__To do__
Report all lines of the data below that hold the word "their".

__Plain-text document sources__

>>>>>

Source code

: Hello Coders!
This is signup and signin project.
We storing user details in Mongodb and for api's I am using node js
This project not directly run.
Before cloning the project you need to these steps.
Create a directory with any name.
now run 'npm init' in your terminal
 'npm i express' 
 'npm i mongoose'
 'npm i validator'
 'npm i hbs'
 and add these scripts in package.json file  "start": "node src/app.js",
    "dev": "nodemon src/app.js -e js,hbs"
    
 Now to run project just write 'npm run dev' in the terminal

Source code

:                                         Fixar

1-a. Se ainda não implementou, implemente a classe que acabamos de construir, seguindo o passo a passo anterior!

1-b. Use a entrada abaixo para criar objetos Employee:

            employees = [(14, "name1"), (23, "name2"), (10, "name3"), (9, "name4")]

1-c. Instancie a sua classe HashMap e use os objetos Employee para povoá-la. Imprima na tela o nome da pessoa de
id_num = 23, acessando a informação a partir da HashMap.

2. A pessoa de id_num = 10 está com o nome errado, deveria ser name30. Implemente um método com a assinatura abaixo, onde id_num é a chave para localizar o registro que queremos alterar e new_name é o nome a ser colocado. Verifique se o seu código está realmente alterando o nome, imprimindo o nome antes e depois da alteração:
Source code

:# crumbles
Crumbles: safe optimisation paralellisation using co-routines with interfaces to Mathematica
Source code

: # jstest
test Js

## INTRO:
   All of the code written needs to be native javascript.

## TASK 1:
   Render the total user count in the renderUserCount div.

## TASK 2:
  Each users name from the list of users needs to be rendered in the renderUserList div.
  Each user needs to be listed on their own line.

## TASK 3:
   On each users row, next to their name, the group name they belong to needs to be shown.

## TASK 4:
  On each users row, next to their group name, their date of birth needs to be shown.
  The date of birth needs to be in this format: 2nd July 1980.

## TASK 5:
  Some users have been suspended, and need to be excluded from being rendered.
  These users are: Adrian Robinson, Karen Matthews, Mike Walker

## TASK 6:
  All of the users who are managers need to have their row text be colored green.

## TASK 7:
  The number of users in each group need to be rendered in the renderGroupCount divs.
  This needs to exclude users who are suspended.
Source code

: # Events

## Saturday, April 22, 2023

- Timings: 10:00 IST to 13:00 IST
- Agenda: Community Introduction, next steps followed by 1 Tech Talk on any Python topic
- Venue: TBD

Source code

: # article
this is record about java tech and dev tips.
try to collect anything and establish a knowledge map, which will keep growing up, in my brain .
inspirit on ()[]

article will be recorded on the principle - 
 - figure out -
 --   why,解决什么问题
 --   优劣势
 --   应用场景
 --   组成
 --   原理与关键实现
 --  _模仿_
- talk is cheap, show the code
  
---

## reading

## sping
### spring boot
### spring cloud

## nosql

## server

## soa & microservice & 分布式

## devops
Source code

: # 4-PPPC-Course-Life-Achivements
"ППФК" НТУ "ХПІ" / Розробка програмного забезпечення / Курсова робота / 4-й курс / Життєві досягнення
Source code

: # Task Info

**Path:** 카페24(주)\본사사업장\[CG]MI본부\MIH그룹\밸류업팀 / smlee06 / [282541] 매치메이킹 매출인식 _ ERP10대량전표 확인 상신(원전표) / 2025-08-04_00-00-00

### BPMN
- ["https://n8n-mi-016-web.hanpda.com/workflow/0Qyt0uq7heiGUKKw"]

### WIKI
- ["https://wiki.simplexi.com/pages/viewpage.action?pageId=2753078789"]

<<<<<
>>>>>

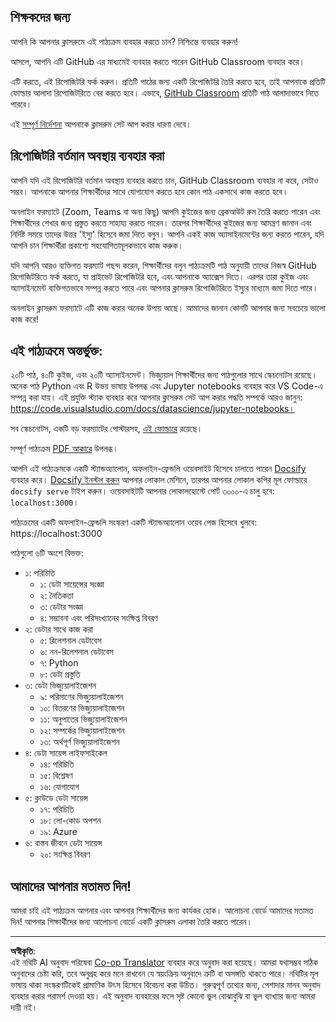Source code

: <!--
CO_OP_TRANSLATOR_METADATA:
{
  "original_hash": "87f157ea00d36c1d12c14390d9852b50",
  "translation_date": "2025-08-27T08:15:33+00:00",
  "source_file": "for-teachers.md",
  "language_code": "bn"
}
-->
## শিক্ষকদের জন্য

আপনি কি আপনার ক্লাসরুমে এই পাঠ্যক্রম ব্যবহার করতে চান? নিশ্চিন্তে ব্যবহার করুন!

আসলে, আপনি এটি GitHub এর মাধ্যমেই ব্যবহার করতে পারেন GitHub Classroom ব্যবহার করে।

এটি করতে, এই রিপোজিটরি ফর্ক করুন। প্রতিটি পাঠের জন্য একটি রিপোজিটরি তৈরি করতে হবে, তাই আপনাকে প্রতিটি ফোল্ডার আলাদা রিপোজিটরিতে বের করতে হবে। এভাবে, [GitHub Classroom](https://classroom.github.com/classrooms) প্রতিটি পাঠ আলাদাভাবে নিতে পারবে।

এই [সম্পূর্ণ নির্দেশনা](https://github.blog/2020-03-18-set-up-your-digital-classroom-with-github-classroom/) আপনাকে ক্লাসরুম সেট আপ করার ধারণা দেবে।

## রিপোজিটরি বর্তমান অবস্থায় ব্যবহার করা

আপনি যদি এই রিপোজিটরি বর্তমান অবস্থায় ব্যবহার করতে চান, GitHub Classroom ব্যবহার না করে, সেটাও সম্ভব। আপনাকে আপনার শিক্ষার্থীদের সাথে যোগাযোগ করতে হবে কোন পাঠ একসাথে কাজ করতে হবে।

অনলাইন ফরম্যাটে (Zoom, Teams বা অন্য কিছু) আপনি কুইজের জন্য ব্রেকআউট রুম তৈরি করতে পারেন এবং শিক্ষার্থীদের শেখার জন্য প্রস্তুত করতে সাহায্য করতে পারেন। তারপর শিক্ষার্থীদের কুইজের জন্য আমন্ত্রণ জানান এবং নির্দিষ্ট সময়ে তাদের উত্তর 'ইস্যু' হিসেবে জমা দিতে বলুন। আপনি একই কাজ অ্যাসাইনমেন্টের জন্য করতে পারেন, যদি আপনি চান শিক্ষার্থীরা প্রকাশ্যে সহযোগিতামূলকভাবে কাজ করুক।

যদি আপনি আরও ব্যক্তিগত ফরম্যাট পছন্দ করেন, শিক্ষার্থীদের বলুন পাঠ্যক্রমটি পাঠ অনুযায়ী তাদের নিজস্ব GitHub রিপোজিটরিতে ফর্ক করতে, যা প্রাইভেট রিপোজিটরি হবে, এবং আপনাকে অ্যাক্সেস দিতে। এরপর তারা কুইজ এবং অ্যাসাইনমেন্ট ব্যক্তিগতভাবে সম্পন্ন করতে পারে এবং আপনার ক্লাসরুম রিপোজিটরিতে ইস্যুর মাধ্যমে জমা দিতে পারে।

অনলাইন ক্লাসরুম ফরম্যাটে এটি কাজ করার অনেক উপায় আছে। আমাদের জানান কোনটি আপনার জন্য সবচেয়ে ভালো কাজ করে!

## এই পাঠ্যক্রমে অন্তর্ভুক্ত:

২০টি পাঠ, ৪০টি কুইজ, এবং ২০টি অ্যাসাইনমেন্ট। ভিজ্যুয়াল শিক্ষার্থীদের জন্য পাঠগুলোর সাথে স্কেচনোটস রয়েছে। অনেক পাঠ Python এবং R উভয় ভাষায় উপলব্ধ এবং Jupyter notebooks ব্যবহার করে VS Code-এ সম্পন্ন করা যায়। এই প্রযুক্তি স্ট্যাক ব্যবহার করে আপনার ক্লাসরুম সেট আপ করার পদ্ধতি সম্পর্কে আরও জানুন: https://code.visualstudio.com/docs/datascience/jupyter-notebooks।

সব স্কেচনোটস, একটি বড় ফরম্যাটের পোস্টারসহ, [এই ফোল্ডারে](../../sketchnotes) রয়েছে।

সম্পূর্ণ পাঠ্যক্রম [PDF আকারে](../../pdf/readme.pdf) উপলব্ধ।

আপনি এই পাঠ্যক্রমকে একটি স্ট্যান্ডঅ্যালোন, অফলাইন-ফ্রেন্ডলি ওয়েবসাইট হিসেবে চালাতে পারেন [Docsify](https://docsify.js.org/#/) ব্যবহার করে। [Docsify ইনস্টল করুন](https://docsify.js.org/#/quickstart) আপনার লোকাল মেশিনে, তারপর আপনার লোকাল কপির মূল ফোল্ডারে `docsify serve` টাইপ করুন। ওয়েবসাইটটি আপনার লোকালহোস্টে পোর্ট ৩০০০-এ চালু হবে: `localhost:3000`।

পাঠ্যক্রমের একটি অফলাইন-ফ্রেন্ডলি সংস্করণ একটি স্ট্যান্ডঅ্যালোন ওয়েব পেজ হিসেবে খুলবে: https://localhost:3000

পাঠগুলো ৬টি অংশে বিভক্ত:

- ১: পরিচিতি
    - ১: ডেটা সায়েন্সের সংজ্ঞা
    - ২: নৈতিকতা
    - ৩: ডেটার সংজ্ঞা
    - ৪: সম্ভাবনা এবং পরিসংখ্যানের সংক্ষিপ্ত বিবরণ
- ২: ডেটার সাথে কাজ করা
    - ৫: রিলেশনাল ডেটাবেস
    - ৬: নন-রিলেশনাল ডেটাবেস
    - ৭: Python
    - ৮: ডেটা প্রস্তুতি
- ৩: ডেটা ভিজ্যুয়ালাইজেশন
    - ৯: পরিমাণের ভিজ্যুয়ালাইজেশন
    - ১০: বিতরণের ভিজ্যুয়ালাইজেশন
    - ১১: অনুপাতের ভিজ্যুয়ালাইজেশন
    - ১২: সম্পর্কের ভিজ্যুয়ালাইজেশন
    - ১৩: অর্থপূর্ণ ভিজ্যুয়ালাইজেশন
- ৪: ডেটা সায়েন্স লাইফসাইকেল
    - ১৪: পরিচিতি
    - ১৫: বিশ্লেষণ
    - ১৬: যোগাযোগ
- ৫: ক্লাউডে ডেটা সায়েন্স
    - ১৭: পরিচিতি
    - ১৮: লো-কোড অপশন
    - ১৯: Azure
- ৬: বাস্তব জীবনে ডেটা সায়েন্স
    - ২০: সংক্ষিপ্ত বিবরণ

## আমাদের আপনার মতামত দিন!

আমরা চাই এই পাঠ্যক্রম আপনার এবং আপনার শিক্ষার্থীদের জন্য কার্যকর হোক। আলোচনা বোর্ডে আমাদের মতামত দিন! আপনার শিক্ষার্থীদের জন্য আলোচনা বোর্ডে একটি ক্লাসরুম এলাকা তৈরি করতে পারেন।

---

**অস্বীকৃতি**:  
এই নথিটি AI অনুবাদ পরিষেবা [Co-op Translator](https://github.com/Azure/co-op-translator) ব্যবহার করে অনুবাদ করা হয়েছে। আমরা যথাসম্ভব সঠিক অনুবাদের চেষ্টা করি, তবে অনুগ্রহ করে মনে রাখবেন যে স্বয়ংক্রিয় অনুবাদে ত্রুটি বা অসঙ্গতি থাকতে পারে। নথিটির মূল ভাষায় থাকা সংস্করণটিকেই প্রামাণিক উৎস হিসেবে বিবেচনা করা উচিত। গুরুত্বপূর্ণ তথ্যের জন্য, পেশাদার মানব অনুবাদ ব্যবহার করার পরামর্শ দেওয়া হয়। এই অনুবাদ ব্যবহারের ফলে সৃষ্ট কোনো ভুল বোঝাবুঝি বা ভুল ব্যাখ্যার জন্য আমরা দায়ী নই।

<<<<<

__Result for this exercise__
  Each user needs to be listed on their own line.
   On each users row, next to their name, the group name they belong to needs to be shown.
  On each users row, next to their group name, their date of birth needs to be shown.
  All of the users who are managers need to have their row text be colored green.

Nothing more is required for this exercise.